The cleanup plan, drafted by three nonprofit organizations, was released in October with a cost estimate of $53 million a year to fund runoff control practices, primarily on farms upstream of the dam in Pennsylvania. More funding would be needed for increased technical staff to work with farmers.
But the plans have caused sticker shock among state officials, whose budgets are already facing shortfalls stemming from the COVID-19 pandemic.
“I’ve still got some fairly significant concerns about where we’re headed there,” Matthew Strickler, Virginia Secretary of Natural Resources, told other members of the Bay Program’s Principals Staff Committee at its December meeting.
“The document as written makes it clear that the jurisdictions are going to be on the hook for coming up with the funding for this,” said Strickler, who chairs the committee of senior state and federal officials.
He said he would like to find creative funding solutions that relied more on private funding. “We don’t have $50 million a year among us right now to do this work,” Strickler said.
The financing strategy suggests the proposed authority would be a catalyst to incentivize new technologies and market-based pollution control mechanisms that could accomplish the cleanup at less cost. For instance, it could promote pay-for-performance projects that would encourage the private sector to implement pollution control efforts, such as stream restoration, and then repay them for actual nutrient reductions — something that could produce more results at less cost than traditional grants or farm cost-share projects. The authority could also borrow money to speed implementation.
But the strategy emphasizes that investors need a financial commitment from the states to ensure they will be paid back.
The plan anticipates all states in the watershed would pay into the authority, though it would primarily fund projects in Pennsylvania, where they are the most cost-effective. States committed to jointly fund development of the plans but made no commitment to fund them.
When work on the plans began, the states expected that a settlement between Maryland and Exelon — the utility that owns the dam — would generate tens of millions of dollars a year for the work.
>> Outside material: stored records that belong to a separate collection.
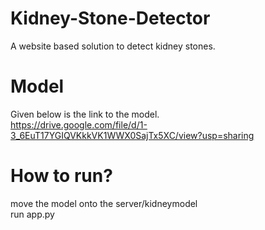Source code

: # Kidney-Stone-Detector
A website based solution to detect kidney stones.
# Model
Given below is the link to the model.   
https://drive.google.com/file/d/1-3_6EuT17YGIQVKkkVK1WWX0SajTx5XC/view?usp=sharing
# How to run?
move the model onto the server/kidneymodel         
run app.py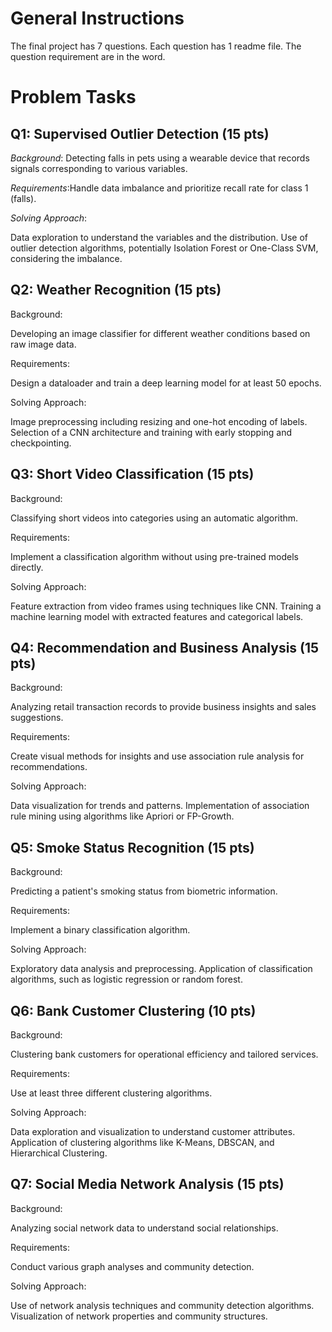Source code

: # General Instructions
The final project has 7 questions. Each question has 1 readme file. The question requirement are in the word.
# Problem Tasks
## Q1: Supervised Outlier Detection (15 pts)
*Background*: Detecting falls in pets using a wearable device that records signals corresponding to various variables.

*Requirements*:Handle data imbalance and prioritize recall rate for class 1 (falls).

*Solving Approach*:

Data exploration to understand the variables and the distribution.
Use of outlier detection algorithms, potentially Isolation Forest or One-Class SVM, considering the imbalance.
## Q2: Weather Recognition (15 pts)
Background: 

Developing an image classifier for different weather conditions based on raw image data.

Requirements:

Design a dataloader and train a deep learning model for at least 50 epochs.

Solving Approach:

Image preprocessing including resizing and one-hot encoding of labels.
Selection of a CNN architecture and training with early stopping and checkpointing.
## Q3: Short Video Classification (15 pts)
Background: 

Classifying short videos into categories using an automatic algorithm.

Requirements:

Implement a classification algorithm without using pre-trained models directly.

Solving Approach:

Feature extraction from video frames using techniques like CNN.
Training a machine learning model with extracted features and categorical labels.
## Q4: Recommendation and Business Analysis (15 pts)
Background: 

Analyzing retail transaction records to provide business insights and sales suggestions.

Requirements:

Create visual methods for insights and use association rule analysis for recommendations.

Solving Approach:

Data visualization for trends and patterns.
Implementation of association rule mining using algorithms like Apriori or FP-Growth.
## Q5: Smoke Status Recognition (15 pts)
Background: 

Predicting a patient's smoking status from biometric information.

Requirements:

Implement a binary classification algorithm.

Solving Approach:

Exploratory data analysis and preprocessing.
Application of classification algorithms, such as logistic regression or random forest.
## Q6: Bank Customer Clustering (10 pts)
Background: 

Clustering bank customers for operational efficiency and tailored services.

Requirements:

Use at least three different clustering algorithms.

Solving Approach:

Data exploration and visualization to understand customer attributes.
Application of clustering algorithms like K-Means, DBSCAN, and Hierarchical Clustering.
## Q7: Social Media Network Analysis (15 pts)
Background: 

Analyzing social network data to understand social relationships.

Requirements:

Conduct various graph analyses and community detection.

Solving Approach:

Use of network analysis techniques and community detection algorithms.
Visualization of network properties and community structures.
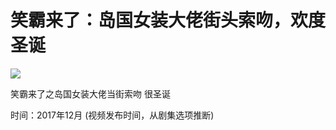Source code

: # 笑霸来了：岛国女装大佬街头索吻，欢度圣诞

![](//m.iqiyipic.com/image/20171223/a9/24/v_114371320_m_601_480_270.jpg)

笑霸来了之岛国女装大佬当街索吻 很圣诞

时间：2017年12月 (视频发布时间，从剧集选项推断)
The utility needs approval from the state before it can get a new federal license to continue operating the hydroelectric dam.
But last year, the state and Exelon struck a deal that committed just $19 million over the 50-year lifespan of the license for that purpose.
Beth McGee, director of science and agricultural policy at the Chesapeake Bay Foundation, said it was “highly unlikely” the states would commit to the funding, though she held out the possibility that the incoming Biden administration might make some federal support a possibility.
“We think Exelon is conspicuously absent” from the plan, she added. “They should be talked about in here. The [Bay states] should be encouraging Exelon to participate in the process.”
Betsy Nicholas, executive director of Waterkeepers Chesapeake, said Maryland should withdraw its deal with Exelon, which has not been finalized, and negotiate a new one. “Those costs will fall on the backs of state taxpayers in all of the Bay partnership states unless Maryland holds Exelon accountable for their fair share of these costs,” she said.
Exelon has maintained that it is not responsible for pollution originating upstream that was trapped behind the dam.
Nicholas also raised social and economic justice concerns about relying on tax money collected largely from urban areas to fund pollution control practices primarily on Pennsylvania farms.
“Rural agricultural areas do need assistance and funding,” she said, “but it needs be done in such a way that it doesn't shift the burden to other areas already struggling with their own pollution problems.”